--- Excerpted data ---

▬▬▬▬▬▬

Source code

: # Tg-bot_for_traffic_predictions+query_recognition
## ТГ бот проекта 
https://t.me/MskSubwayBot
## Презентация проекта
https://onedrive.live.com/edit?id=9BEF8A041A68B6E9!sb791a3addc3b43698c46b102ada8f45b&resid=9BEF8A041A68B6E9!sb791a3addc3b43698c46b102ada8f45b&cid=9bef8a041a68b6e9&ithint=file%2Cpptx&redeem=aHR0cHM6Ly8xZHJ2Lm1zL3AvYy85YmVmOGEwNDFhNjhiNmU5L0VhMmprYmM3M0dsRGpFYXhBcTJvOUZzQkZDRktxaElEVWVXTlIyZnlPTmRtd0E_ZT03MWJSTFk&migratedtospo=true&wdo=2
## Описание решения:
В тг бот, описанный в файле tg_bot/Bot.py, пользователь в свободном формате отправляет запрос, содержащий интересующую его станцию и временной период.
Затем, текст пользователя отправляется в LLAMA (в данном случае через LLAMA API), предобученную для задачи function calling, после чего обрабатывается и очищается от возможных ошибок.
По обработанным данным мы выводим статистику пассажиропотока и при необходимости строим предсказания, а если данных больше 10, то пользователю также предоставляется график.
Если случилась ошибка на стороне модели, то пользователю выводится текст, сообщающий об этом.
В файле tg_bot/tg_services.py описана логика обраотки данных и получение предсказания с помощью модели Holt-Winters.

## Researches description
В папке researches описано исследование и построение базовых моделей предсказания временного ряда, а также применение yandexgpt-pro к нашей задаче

▬▬▬▬▬▬

When you reach the line that contains "## Презентация проекта", stop; output it and every line before it from the start of the data, exactly as written.

--- Completed exercise ---
Source code

: # Tg-bot_for_traffic_predictions+query_recognition
## ТГ бот проекта 
https://t.me/MskSubwayBot
## Презентация проекта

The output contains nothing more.